Three seconds at f8 with the camera on a monopod gave just the right combination of long exposure with artistic movement blur. Capturing this image with high ISO, a short exposure, and a splash of flash would have been the safe option. Rarely is 'safe' wonderful.
It’s easy to get sucked in to the quest for absolute sharpness. I’ve been down that road many a time. It is no bad thing to strive for technically perfect images but I believe that often the greatest things in life are flawed… The top supermodels have asymmetrical faces. The great master paintings are alive with texture and crackles. The finest antique furniture has patina. The best oriental rugs have evidence of hand stitching through faults in pattern repeats and I firmly believe that it’s often these faults in things that make the beautiful, wonderful. Take a look at these photographs to see how Julie and I have used induced creative blur on the wedding day to make special photographs.

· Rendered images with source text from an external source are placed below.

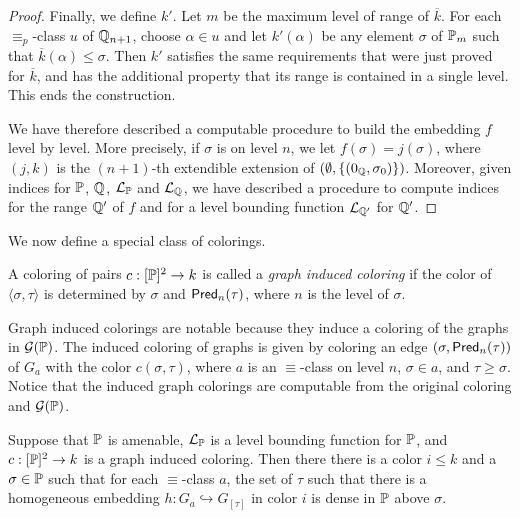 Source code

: \begin{proof}
Finally, we define $k'$.
Let $m$ be the maximum level of range of $\overline{k}$.
For each $\equiv_p$-class $u$ of $\mathbb{Q}_{n+1}$,
choose $\alpha\in u$ and let $k'(\alpha)$
be any element $\sigma$ of $\mathbb{P}_{m}$ such that $\overline{k}(\alpha)\leq\sigma$.
Then $k'$ satisfies the same requirements that were
just proved for $\overline{k}$, and has the additional property
that its range is contained in a single level.
This ends the construction.

We have therefore described a computable procedure to build the
embedding $f$ level by level.  More precisely, if $\sigma$ is on level $n$,
we let $f(\sigma)=j(\sigma)$, where $(j,k)$ is the $(n+1)$-th extendible extension
of $(\emptyset,\{(0_{\mathbb{Q}},\sigma_0)\})$.
Moreover, given indices for $\mathbb{P}$, $\mathbb{Q}$, $\mathcal{L}_{\mathbb{P}}$ and $\mathcal{L}_{\mathbb{Q}}$,
we have described a procedure to compute
indices for the range $\mathbb{Q}'$ of $f$
and for a level bounding function $\mathcal{L}_{\mathbb{Q}'}$ for $\mathbb{Q}'$.
\end{proof}

We now define a special class of colorings.

\begin{definition}
A coloring of pairs $c:[\mathbb{P}]^2\to k$ is called a \textit{graph induced coloring}
if the color of $\langle\sigma,\tau\rangle$ is determined by $\sigma$ and $\mathsf{Pred}_n(\tau)$,
where $n$ is the level of $\sigma$.
\end{definition}

Graph induced colorings are notable because they induce a coloring of the graphs in $\mathcal{G}(\mathbb{P})$.
The induced coloring of graphs is given by coloring an edge $(\sigma,\mathsf{Pred}_n(\tau))$ of $G_a$
with the color $c(\sigma,\tau)$,
where $a$ is an $\equiv$-class on level $n$, $\sigma\in a$, and $\tau\geq\sigma$.
Notice that the induced graph colorings are computable from the original coloring and $\mathcal{G}(\mathbb{P})$.

\begin{lem}\label{L:denseAboveSigmaInColorI}
Suppose that $\mathbb{P}$ is amenable, $\mathcal{L}_{\mathbb{P}}$ is a level bounding function for $\mathbb{P}$,
and $c:[\mathbb{P}]^2\to k$ is a graph induced coloring.
Then there there is a color $i\leq k$ and a $\sigma\in\mathbb{P}$ such that for each $\equiv$-class $a$,
the set of $\tau$ such that there is a homogeneous embedding
$h:G_a\hookrightarrow G_{[\tau]}$ in color $i$ is dense in $\mathbb{P}$ above $\sigma$.
\end{lem}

Here are a few of our photographs that exhibit these ‘the fault makes the image’ characteristics.
This image made a striking print and a big canvas. 1/8th second exposure on my Hasselblad / P25 combo with the 80mm lens wide open at f2.8. The shutter speed was chosen to get just the right Champagne bubble and camera movement.
This picture was also sold as a big canvas, this time the camera that Julie used was a Fuji S1 3mp dSLR. Julie used 1/3rd second at f/4 and ISO 800. The picture looked really good at 40" x 30".
Another of my favourite digital images is this 'film like' picture of wedding shoes. I used a monopod with my Fuji S2 set to 1/3rd second. ISO 800 and a tungsten white balance were set for a whole series of 'movement' images taken at that wedding in the Landmark Hotel in London.
I used 1/10th Second and +2 stops of exposure compensation to capture these flower girls laying petals.
I used 1/10th second for this exposure too. My creative use of shutter speed goes back 30 years when I read 'Basic Photography' by Michael Langford. I was one of the self taught photographers that went out to give it a go when I had read each chapter of the book.
A couple of Julie's pictures taken with a pan of the monopod at the time of exposure. Both these pictures made clients albums where a straight shot might not have.
Please feel free to comment on these pictures or the techniques used. Our main aim with wedding work is to make our prints look non digital. We never add sharpening and we love our pictures to have soul.